Nicht zu schnell und nicht zu lang­sam: Eine bizarre Ver­ord­nung zum Schutz und zur För­de­rung tra­di­tio­nel­ler, natio­na­ler Musik Tsche­tsche­ni­ens ver­bie­tet jeg­li­che Musik, die nicht einem Tempo von 80 bis 116 Schlä­gen pro Minute (bpm für „beats per minute“) ent­spricht — was bedeu­tet, dass viele moderne west­li­che Stü­cke nicht mehr öffent­lich gespielt wer­den dür­fen. Kul­tur­mi­nis­ter Musa Dadaev begrün­det diese Ent­schei­dung damit, „das kul­tu­relle Erbe des tsche­tsche­ni­schen Vol­kes zu den Men­schen und in die Zukunft unse­rer Kin­der brin­gen zu wol­len“. Außer­dem sei „es unzu­läs­sig, Musik­kul­tur von ande­ren Völ­kern zu nut­zen.“ Im Auf­trag des tsche­tsche­ni­schen Prä­si­den­ten Ramsan Ach­ma­tow­itsch Kady­row habe sich das Minis­te­rium mit tsche­tsche­ni­schen Musiker*innen und Künstler*innen getrof­fen, um gesang­li­che und cho­reo­gra­fi­sche Stü­cke zu über­prü­fen und sicher­zu­stel­len, dass die natio­na­len Musik- und Tanz­werke der „tsche­tsche­ni­schen Men­ta­li­tät und dem musi­ka­li­schen Rhyth­mus“ ent­spre­chen.
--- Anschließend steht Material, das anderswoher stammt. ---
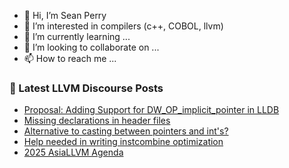 - 👋 Hi, I’m Sean Perry
- 👀 I’m interested in compilers (c++, COBOL, llvm)
- 🌱 I’m currently learning ...
- 💞️ I’m looking to collaborate on ...
- 📫 How to reach me ...

<!---
s66perry/s66perry is a ✨ special ✨ repository because its `README.md` (this file) appears on your GitHub profile.
You can click the Preview link to take a look at your changes.
--->
### 📕 Latest LLVM Discourse Posts

<!-- DISCOURSE-LLVM:START -->
- [Proposal: Adding Support for DW_OP_implicit_pointer in LLDB](https://discourse.llvm.org/t/proposal-adding-support-for-dw-op-implicit-pointer-in-lldb/86578#post_9)
- [Missing declarations in header files](https://discourse.llvm.org/t/missing-declarations-in-header-files/86678#post_8)
- [Alternative to casting between pointers and int&#39;s?](https://discourse.llvm.org/t/alternative-to-casting-between-pointers-and-ints/86706#post_3)
- [Help needed in writing instcombine optimization](https://discourse.llvm.org/t/help-needed-in-writing-instcombine-optimization/86722#post_2)
- [2025 AsiaLLVM Agenda](https://discourse.llvm.org/t/2025-asiallvm-agenda/86081#post_2)
<!-- DISCOURSE-LLVM:END -->
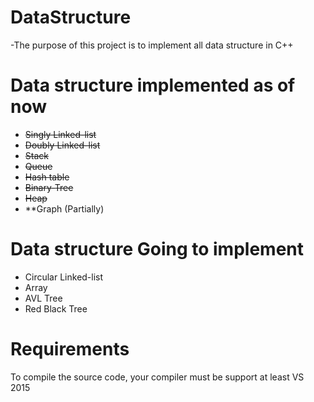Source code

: # DataStructure
-The purpose of this project is to implement all data structure in C++

# Data structure implemented as of now
- ~~Singly Linked-list~~
- ~~Doubly Linked-list~~
- ~~Stack~~
- ~~Queue~~
- ~~Hash table~~
- ~~Binary-Tree~~
- ~~Heap~~
- **Graph (Partially)

# Data structure Going to implement
- Circular Linked-list
- Array 
- AVL Tree
- Red Black Tree

# Requirements
To compile the source code, your compiler must be support at least VS 2015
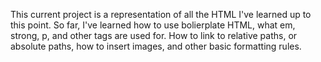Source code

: This current project is a representation of all the HTML I've learned up to this point. So far, I've learned how to use bolierplate HTML, what em, strong, p, and other tags are used for. How to link to relative paths, or absolute paths, how to insert images, and other basic formatting rules.
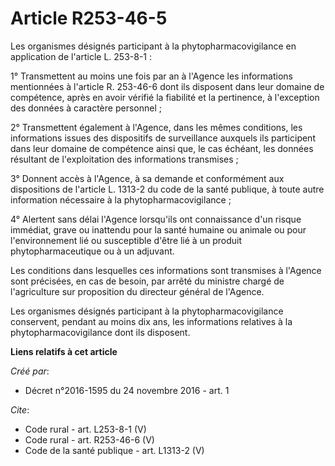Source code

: # Article R253-46-5

Les organismes désignés participant à la phytopharmacovigilance en application de l'article L. 253-8-1 : 

1° Transmettent au moins une fois par an à l'Agence les informations mentionnées à l'article R. 253-46-6 dont ils disposent
dans leur domaine de compétence, après en avoir vérifié la fiabilité et la pertinence, à l'exception des données à caractère
personnel ; 

2° Transmettent également à l'Agence, dans les mêmes conditions, les informations issues des dispositifs de surveillance
auxquels ils participent dans leur domaine de compétence ainsi que, le cas échéant, les données résultant de l'exploitation
des informations transmises ; 

3° Donnent accès à l'Agence, à sa demande et conformément aux dispositions de l'article L. 1313-2 du code de la santé
publique, à toute autre information nécessaire à la phytopharmacovigilance ; 

4° Alertent sans délai l'Agence lorsqu'ils ont connaissance d'un risque immédiat, grave ou inattendu pour la santé humaine ou
animale ou pour l'environnement lié ou susceptible d'être lié à un produit phytopharmaceutique ou à un adjuvant. 

Les conditions dans lesquelles ces informations sont transmises à l'Agence sont précisées, en cas de besoin, par arrêté du
ministre chargé de l'agriculture sur proposition du directeur général de l'Agence. 

Les organismes désignés participant à la phytopharmacovigilance conservent, pendant au moins dix ans, les informations
relatives à la phytopharmacovigilance dont ils disposent.

**Liens relatifs à cet article**

_Créé par_:

  - Décret n°2016-1595 du 24 novembre 2016 - art. 1

_Cite_:

  - Code rural - art. L253-8-1 (V)
  - Code rural - art. R253-46-6 (V)
  - Code de la santé publique - art. L1313-2 (V)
Das Ergeb­nis führte zu den nun ein­ge­führ­ten stren­gen Regu­la­rien. Jetzt haben tsche­tsche­ni­sche Künstler*innen bis zum 1. Juni Zeit, ihre Musik „umzu­schrei­ben“, sodass diese in den erlaub­ten bpm-Bereich passt. Sonst dürf­ten diese Künstler*innen nicht öffent­lich auf­tre­ten, teilte das Kul­tur­mi­nis­te­rium über Tele­gram mit.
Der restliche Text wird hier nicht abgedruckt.